ANYONE WITH A FONDNESS for big-budget musicals (hi, ladies and gays!) has likely been anticipating Nine. A new musical from Chicago director Rob Marshall, with source material once again ripped straight from Broadway—in this case, 1982's multiple Tony-winner—Nine is the story of talented, tortured movie director Guido Contini (Daniel Day-Lewis), a celebrity of Spielbergian proportions in his native Italy (Nine is based, in fact, on Frederico Fellini's semi-autobiographical 8½). It's a story of the "women behind the man"—more precisely, of the myopia and vanity that lead one man to frame his life with himself in the foreground.

Guido is behind deadline and struggling to begin his newest project, which he conceives as a film about the women who made the men who made Italy. He himself is surrounded by women, pampered and seduced as he's been all his life—there's his wife (the always-excellent Marion Cotillard); his mistress (Penélope Cruz, smokin' as usual); his mother (Sophia Loren); a lusty American journalist (Kate Hudson, the one actress in this film who truly can't sing). After betraying first his wife and then his mistress, he's eventually forced to recognize that these women are more than just set pieces.
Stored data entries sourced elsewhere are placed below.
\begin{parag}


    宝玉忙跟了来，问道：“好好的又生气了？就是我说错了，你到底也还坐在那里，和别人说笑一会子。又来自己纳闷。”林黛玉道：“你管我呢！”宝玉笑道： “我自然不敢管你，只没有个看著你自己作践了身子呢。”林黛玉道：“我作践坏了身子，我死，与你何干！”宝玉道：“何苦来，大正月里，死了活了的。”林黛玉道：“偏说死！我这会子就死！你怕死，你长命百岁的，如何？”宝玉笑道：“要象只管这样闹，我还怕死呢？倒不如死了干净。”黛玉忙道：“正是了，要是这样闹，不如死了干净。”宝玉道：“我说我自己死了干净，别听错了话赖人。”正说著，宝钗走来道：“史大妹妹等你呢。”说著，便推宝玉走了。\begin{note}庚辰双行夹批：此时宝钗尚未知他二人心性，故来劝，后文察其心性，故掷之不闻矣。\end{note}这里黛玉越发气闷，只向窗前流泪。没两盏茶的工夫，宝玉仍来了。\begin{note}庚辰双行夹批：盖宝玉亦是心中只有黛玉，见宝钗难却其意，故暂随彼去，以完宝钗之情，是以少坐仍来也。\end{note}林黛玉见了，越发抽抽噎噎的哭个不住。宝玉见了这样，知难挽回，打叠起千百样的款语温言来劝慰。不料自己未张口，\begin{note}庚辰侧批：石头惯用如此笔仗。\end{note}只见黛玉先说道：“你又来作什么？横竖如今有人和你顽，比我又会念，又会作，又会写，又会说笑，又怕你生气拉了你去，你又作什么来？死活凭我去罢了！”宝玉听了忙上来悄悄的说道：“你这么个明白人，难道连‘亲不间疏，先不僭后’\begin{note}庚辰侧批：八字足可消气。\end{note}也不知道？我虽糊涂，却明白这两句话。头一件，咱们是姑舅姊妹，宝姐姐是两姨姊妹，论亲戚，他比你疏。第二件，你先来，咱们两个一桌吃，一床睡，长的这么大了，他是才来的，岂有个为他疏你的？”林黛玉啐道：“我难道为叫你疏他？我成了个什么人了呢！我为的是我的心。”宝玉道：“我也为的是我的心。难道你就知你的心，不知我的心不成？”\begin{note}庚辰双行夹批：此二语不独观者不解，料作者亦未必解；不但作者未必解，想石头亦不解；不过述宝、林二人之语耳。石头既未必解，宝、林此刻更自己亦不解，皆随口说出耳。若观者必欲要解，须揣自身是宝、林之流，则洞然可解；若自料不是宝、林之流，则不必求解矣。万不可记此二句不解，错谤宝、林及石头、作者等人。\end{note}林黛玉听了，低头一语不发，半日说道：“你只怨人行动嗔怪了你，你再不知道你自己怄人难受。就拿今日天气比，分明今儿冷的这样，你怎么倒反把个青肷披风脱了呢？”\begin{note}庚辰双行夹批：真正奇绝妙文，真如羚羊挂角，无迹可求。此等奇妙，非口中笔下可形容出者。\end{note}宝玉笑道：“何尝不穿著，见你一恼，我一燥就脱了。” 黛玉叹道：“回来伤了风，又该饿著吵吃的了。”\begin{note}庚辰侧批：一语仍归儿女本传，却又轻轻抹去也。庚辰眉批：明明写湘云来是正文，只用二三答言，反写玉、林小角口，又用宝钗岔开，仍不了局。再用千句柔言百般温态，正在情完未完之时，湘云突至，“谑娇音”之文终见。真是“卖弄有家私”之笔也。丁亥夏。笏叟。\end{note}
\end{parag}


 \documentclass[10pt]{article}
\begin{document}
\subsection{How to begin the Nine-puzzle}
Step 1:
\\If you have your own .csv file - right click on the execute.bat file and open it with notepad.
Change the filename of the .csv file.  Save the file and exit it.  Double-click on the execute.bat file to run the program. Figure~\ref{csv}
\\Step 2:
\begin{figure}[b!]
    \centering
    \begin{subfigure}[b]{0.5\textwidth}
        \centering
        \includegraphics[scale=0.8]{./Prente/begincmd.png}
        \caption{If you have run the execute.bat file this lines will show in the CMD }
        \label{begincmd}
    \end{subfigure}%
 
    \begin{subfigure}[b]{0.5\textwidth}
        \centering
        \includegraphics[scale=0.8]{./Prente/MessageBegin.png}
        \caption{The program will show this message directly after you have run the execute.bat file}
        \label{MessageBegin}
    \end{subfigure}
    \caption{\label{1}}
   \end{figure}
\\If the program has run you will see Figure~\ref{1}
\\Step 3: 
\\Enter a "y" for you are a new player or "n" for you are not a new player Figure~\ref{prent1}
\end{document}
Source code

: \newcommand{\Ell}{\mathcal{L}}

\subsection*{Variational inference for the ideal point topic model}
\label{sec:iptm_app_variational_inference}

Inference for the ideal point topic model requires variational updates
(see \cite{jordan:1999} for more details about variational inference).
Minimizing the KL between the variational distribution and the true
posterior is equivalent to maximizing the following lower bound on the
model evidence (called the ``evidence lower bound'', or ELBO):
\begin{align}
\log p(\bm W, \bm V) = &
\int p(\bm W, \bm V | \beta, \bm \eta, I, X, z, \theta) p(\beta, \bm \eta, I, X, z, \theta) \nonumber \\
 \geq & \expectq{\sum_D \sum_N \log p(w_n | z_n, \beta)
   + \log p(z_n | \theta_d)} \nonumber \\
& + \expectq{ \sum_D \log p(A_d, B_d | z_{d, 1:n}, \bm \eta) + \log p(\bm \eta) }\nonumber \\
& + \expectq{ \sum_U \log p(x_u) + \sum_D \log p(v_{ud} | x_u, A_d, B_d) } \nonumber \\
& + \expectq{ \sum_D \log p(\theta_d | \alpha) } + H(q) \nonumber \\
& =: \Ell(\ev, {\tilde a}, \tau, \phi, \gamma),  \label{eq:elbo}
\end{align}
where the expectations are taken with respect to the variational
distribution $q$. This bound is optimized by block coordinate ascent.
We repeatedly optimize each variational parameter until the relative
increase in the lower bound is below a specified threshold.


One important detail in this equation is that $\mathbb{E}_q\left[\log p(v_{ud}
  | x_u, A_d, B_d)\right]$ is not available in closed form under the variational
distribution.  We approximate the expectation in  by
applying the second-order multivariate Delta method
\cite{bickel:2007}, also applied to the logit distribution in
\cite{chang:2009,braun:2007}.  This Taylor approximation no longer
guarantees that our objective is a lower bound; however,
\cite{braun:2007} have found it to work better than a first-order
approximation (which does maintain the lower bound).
So: A little schadenfreude, a little dancing—Nine should be a lush, lavish pleasure (it features, after all, Penélope Cruz in some very sexy underwear). But Daniel Day-Lewis can't quite endow his character with the charisma to compensate for his shoddy behavior; as the film gives cursory attention to each of the women in Guido's life, it's hard to understand why any of them put up with him. Plus, there's a truly horrible scene in which Fergie, playing a prostitute living in a shack by the sea, does a sandy whore-dance (I was going to call this scene "career destroying," but then I remembered Fergie once peed her pants onstage). Throw in a muted color palette that occasionally drifts into black-and-white, and the end result is drab, overlong, and distinctly un-fabulous.